How much is a record worth? Essentially, it’s worth what someone is willing to pay; but that’s not a practical answer and there is a more pragmatic way to put a price on just about anything, even records. Crate dig long enough and pricing records becomes easier after seeing the same albums again and again. But prices change and variables like condition and scarcity affect the value. Using historical sales information makes valuation easier by basing prices off of market data.
Possibly home to the largest number of online record sales, both new and used albums, data from these transactions provides a general idea of how much any given album is worth. Looking up an album is simple; just remember to pay close attention to the specifics of the pressing, making certain they match. Sold listings are all that matters here. It may be listed at $40 but if it sells regularly at $8, that’s what it’s worth. Use further sorting options if eBay does not first present sold listings by end date with most recent sales.
To get an idea of how this works, watch the video. The example record is You Get More Bounce with Curtis Counce Vol. 2 on Contemporary Records, reissued by OJC in 2014 (OJC 159).

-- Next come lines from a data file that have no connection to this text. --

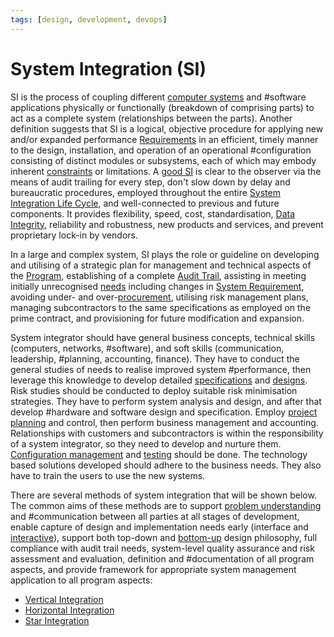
 ```yaml
---
tags: [design, development, devops]
---
```


# System Integration (SI)

SI is the process of coupling different [computer systems](202303242148.md) and
#software applications physically or functionally (breakdown of comprising
parts) to act as a complete system (relationships between the parts). Another
definition suggests that SI is a logical, objective procedure for applying new
and/or expanded performance [Requirements](202303251303.md) in an efficient,
timely manner to the design, installation, and operation of an operational
#configuration consisting of distinct modules or subsystems, each of which may
embody inherent [constraints](202303250956.md) or limitations. A [good SI](202305011138.md)
is clear to the observer via the means of audit trailing for every step, don't
slow down by delay and bureaucratic procedures, employed throughout the entire
[System Integration Life Cycle](202304301358.md), and well-connected to previous
and future components. It provides flexibility, speed, cost, standardisation,
[Data Integrity](202210040913.md), reliability and robustness, new products and
services, and prevent proprietary lock-in by vendors.

In a large and complex system, SI plays the role or guideline on developing and
utilising of a strategic plan for management and technical aspects of the
[Program](202210062258.md), establishing of a complete [Audit Trail](202304302032.md),
assisting in meeting initially unrecognised [needs](202303251303.md) including
changes in [System Requirement](202303251324.md), avoiding under- and
over-[procurement](202304161643.md), utilising risk management plans, managing
subcontractors to the same specifications as employed on the prime contract, and
provisioning for future modification and expansion.

System integrator should have general business concepts, technical skills
(computers, networks, #software), and soft skills (communication, leadership,
#planning, accounting, finance). They have to conduct the general studies of
needs to realise improved system #performance, then leverage this knowledge to
develop detailed [specifications](202304011057.md) and
[designs](202304011211.md). Risk studies should be conducted to deploy suitable
risk minimisation strategies. They have to perform system analysis and design,
and after that develop #hardware and software design and specification. Employ
[project planning](202303251009.md) and control, then perform business
management and accounting. Relationships with customers and subcontractors is
within the responsibility of a system integrator, so they need to develop and
nurture them. [Configuration management](202205041217.md) and [testing](202206201159.md)
should be done. The technology based solutions developed should adhere to the
business needs. They also have to train the users to use the new systems.

There are several methods of system integration that will be shown below. The
common aims of these methods are to support [problem understanding](202304152132.md)
and #communication between all parties at all stages of development, enable
capture of design and implementation needs early (interface and
[interactive](202303242118.md)), support both top-down and
[bottom-up](202202041514.md) design philosophy, full compliance with audit trail
needs, system-level quality assurance and risk assessment and evaluation,
definition and #documentation of all program aspects, and provide framework for
appropriate system management application to all program aspects:
- [Vertical Integration](202304301159.md)
- [Horizontal Integration](202304301212.md)
- [Star Integration](202304301223.md)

Every two days, Popsike aggregates data from eBay’s sold record listings and updates their databases for archival purposes. It’s like a permanent library of eBay data preserved indefinitely for future use. Searching is straightforward. The listings are usually easy to follow and the same guidance for eBay applies to Popsike: make sure the pressings are identical and adjust the price in relation to condition. Filter the listings by date in reverse chronological order so the most recent data appears first. Popsike does limit searches for unregistered (non-members) per day, but $18 gets you 6 months of unlimited use.
Another aggregator, Collectors Frenzy, gathers record sales information from eBay and provides a searchable database in similar fashion as Popsike. On the rare occasion when no results are available from eBay or Popsike, Collectors Frenzy can come in handy. Sorting options make it simple to display results by date so the pricing information comes from the most recent auctions.
The go-to tool for managing your collection can also help price records. Discogs has an active market place and sales data can be accessed after registering for a free account. Matching up pressings is much simpler because they are listed as individual releases. The data presented will be specific to the pressing selected from the master release page for any album making it very easy to target only relevant data.
All of the sites listed work well when used together because you always want to base a price off the most information or at least a second opinion. Check the condition, match up the pressings and look for the most recent sold listings.